* **Exercise**
Your task is to filter the entries and copy every line containing the string "metric".

(Data entries)
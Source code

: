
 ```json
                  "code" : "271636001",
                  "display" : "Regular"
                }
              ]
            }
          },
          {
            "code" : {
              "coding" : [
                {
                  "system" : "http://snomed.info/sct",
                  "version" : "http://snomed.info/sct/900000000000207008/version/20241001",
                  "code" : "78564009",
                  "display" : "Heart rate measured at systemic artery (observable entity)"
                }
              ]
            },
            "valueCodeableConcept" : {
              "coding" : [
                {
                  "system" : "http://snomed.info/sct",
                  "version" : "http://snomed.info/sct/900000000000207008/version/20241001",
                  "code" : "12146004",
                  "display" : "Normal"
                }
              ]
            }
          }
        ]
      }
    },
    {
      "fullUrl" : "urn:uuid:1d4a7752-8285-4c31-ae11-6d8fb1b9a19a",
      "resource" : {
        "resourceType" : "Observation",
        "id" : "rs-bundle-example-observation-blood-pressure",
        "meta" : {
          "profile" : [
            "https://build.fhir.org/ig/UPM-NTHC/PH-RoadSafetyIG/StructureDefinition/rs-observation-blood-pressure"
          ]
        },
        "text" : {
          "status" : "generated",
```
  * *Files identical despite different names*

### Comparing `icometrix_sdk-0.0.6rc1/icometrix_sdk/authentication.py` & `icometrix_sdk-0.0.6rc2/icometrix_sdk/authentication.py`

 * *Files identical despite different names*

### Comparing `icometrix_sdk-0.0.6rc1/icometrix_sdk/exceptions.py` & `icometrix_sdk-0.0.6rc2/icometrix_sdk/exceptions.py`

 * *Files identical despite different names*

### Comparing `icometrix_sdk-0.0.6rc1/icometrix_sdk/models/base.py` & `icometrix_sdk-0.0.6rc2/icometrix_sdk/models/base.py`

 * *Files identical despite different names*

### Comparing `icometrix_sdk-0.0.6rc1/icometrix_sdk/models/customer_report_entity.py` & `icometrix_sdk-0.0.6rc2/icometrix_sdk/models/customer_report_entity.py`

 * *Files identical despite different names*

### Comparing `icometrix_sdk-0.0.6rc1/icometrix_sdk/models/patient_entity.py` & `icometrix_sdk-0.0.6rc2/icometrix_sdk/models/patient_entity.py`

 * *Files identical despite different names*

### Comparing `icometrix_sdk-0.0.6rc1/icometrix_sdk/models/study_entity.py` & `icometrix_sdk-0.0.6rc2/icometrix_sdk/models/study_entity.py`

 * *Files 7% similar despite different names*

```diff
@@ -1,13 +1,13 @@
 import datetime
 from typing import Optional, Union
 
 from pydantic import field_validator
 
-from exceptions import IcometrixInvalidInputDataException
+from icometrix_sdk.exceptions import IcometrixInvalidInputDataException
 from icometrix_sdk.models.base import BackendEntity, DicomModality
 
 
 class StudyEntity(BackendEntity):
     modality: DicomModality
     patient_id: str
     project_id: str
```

* * *

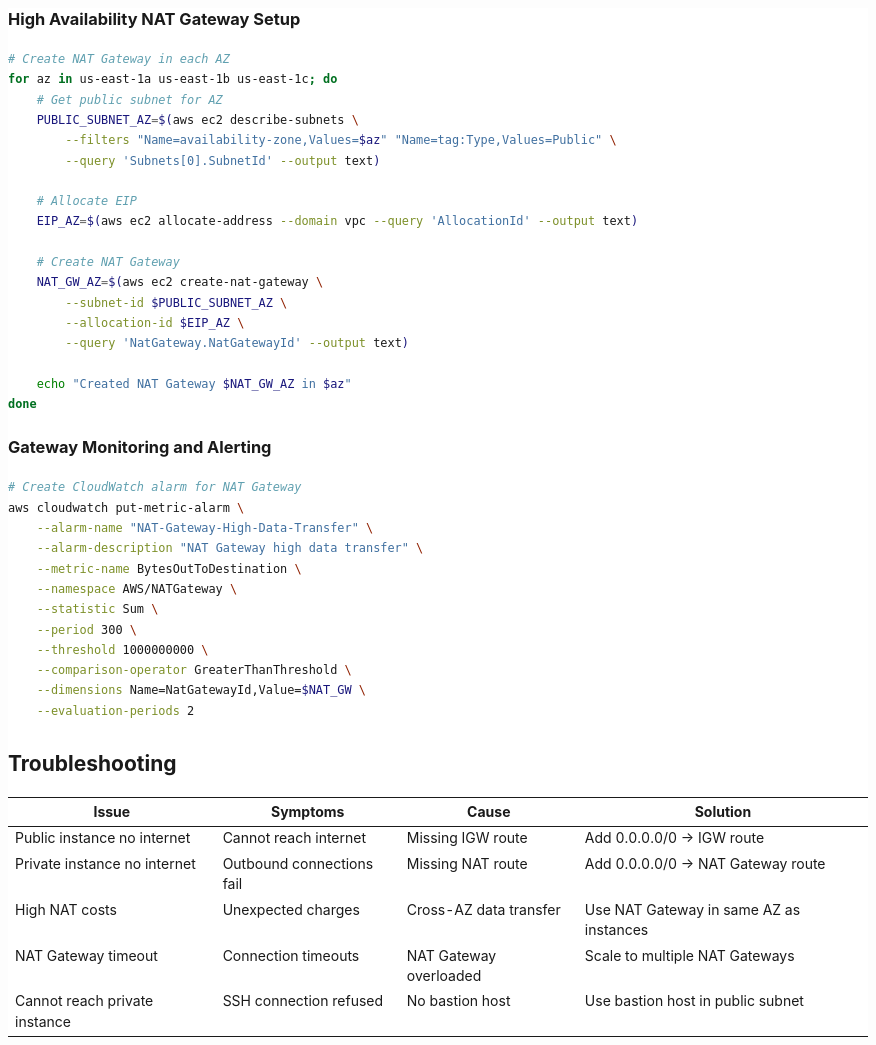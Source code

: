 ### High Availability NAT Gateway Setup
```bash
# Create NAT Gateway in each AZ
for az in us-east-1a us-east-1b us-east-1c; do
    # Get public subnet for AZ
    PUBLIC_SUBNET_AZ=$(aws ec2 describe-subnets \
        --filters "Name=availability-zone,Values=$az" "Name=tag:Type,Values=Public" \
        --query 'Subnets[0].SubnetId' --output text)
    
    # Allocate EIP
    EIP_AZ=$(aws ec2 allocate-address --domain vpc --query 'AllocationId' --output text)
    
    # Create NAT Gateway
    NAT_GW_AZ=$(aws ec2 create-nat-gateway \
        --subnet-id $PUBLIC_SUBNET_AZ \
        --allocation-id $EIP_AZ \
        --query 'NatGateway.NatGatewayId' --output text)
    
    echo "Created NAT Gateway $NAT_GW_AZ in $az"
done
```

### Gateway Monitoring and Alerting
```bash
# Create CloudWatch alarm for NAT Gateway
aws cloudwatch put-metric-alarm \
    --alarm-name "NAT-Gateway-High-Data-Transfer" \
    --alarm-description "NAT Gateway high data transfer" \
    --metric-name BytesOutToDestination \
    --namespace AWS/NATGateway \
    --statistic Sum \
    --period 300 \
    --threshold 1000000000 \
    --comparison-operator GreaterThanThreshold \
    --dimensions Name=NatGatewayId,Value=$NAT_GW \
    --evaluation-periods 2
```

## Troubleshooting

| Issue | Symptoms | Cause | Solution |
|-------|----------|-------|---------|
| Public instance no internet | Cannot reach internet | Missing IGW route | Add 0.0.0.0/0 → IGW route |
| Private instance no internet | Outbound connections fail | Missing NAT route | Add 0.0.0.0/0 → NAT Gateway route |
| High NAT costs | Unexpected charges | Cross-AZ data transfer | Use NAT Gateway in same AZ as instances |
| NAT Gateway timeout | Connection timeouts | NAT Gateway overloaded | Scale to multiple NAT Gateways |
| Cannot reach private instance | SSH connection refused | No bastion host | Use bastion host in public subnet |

* **Response area**
aws cloudwatch put-metric-alarm \
    --metric-name BytesOutToDestination \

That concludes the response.